Typical. You wait all these years for a Triple Crown horse, and two come along at once. True, as London bus syndrome goes, this was closer to the coach that careered through the film, Speed, than the open-top double-deckers that gazed upon Camelot as he duly separated himself from his inferiors in the straight here yesterday. In this instance, admittedly, all that would have exploded – had he slowed down – was a reputation. As it was, the Derby was won with such an overwhelming show of horsepower that everyone is already talking about the first Triple Crown since Nijinsky in 1970.
Admittedly, only two horses have been eligible to try in the meantime and both declined the St Leger. In contrast, the Americans have been tormented by several near-misses since Affirmed last achieved the equivalent distinction, in 1978. This Saturday, however, their craving may at last be satisfied when I'll Have Another lines up as favourite to add the Belmont Stakes to his wins in the Kentucky Derby and Preakness.
The American Triple Crown is a different challenge. Its three legs require less versatility – the race distances are divided by two and a half furlongs, rather than six – but a time-frame of just five weeks makes it no less demanding. The biggest difference, however, is its status as a genuine and defining obsession to fans and professionals alike.
Here the Triple Crown has flirted with obsolescence. And, before everyone hastens Camelot headlong to Doncaster in September, it is worth remembering why that should be so. Yes, commercial breeders have distorted the relative importance of speed and stamina in the thoroughbred, so that success over the longer distance of the St Leger is seen as inimical to the reputation of a young stallion. In principle, you would presume it a guarantee of precious bequests to future generations, hardiness and constitution and staying power.
In reality, Sea The Stars considerably increased his stud appeal – and fee – by winning the Arc instead. But if that seems reprehensible, then it would be wrong to pretend that the Leger could only ever be abjured on some avaricious whim.
Nijinsky was beaten in both subsequent starts after the Leger. Vincent O'Brien, his trainer, felt that the champion had "lost his fire". And if the scene here yesterday seemed seamless – the same nostalgic charabancs in the background, in the same mute witness – then the destiny of this new paragon should not necessarily be viewed as inexorable.

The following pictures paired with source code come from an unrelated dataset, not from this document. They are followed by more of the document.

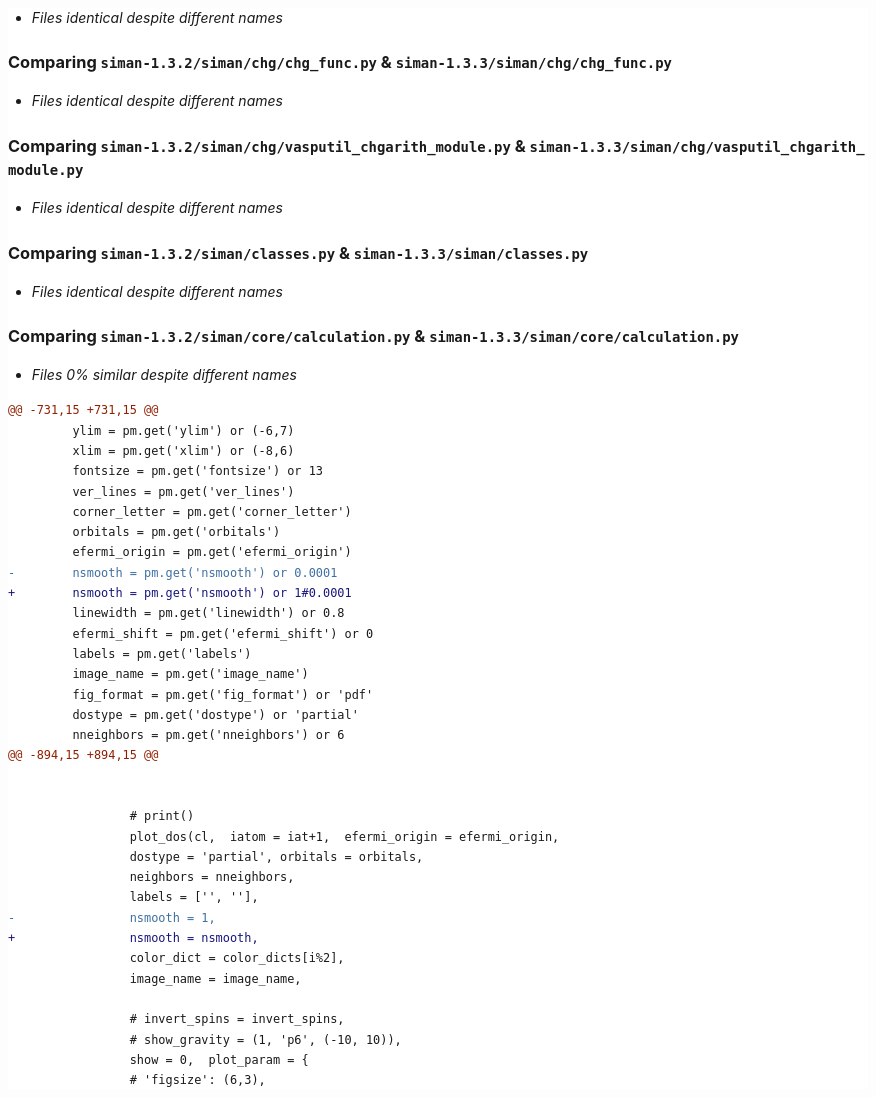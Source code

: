  * *Files identical despite different names*

### Comparing `siman-1.3.2/siman/chg/chg_func.py` & `siman-1.3.3/siman/chg/chg_func.py`

 * *Files identical despite different names*

### Comparing `siman-1.3.2/siman/chg/vasputil_chgarith_module.py` & `siman-1.3.3/siman/chg/vasputil_chgarith_module.py`

 * *Files identical despite different names*

### Comparing `siman-1.3.2/siman/classes.py` & `siman-1.3.3/siman/classes.py`

 * *Files identical despite different names*

### Comparing `siman-1.3.2/siman/core/calculation.py` & `siman-1.3.3/siman/core/calculation.py`

 * *Files 0% similar despite different names*

```diff
@@ -731,15 +731,15 @@
         ylim = pm.get('ylim') or (-6,7)
         xlim = pm.get('xlim') or (-8,6)
         fontsize = pm.get('fontsize') or 13
         ver_lines = pm.get('ver_lines')
         corner_letter = pm.get('corner_letter')
         orbitals = pm.get('orbitals')
         efermi_origin = pm.get('efermi_origin')
-        nsmooth = pm.get('nsmooth') or 0.0001
+        nsmooth = pm.get('nsmooth') or 1#0.0001
         linewidth = pm.get('linewidth') or 0.8
         efermi_shift = pm.get('efermi_shift') or 0
         labels = pm.get('labels')
         image_name = pm.get('image_name')
         fig_format = pm.get('fig_format') or 'pdf'
         dostype = pm.get('dostype') or 'partial'
         nneighbors = pm.get('nneighbors') or 6
@@ -894,15 +894,15 @@
 
 
                 # print()
                 plot_dos(cl,  iatom = iat+1,  efermi_origin = efermi_origin,
                 dostype = 'partial', orbitals = orbitals, 
                 neighbors = nneighbors,
                 labels = ['', ''], 
-                nsmooth = 1, 
+                nsmooth = nsmooth, 
                 color_dict = color_dicts[i%2],
                 image_name = image_name, 
 
                 # invert_spins = invert_spins,
                 # show_gravity = (1, 'p6', (-10, 10)), 
                 show = 0,  plot_param = {
                 # 'figsize': (6,3),
```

He is housed at the same Co Tipperary stable as Nijinsky and trained by another O'Brien – a man achieving things beyond the reach even of his great namesake and predecessor. His patrons at Coolmore Stud are themselves so good at what they do that they can more or less prescribe a new fashion at the yearling sales. If John Magnier and partners decide that the Leger should be restored to vogue then that is what will happen.
It would seem impertinent, then, to advise them of their own best interests. But that applies equally to any who now propose the Leger as an inviolable imperative for Camelot. He has still only had four races. If the fifth is going to undermine his longevity then there is a case for wondering whether it should sooner be against Frankel than against the margins of his own physical capacity.
Frankel, the unbeaten champion of the previous crop, hailed as invincible, is likely to venture beyond a mile this summer. If Camelot were to meet him halfway, then some of us would be perfectly prepared to see another year of dust settle upon the Triple Crown.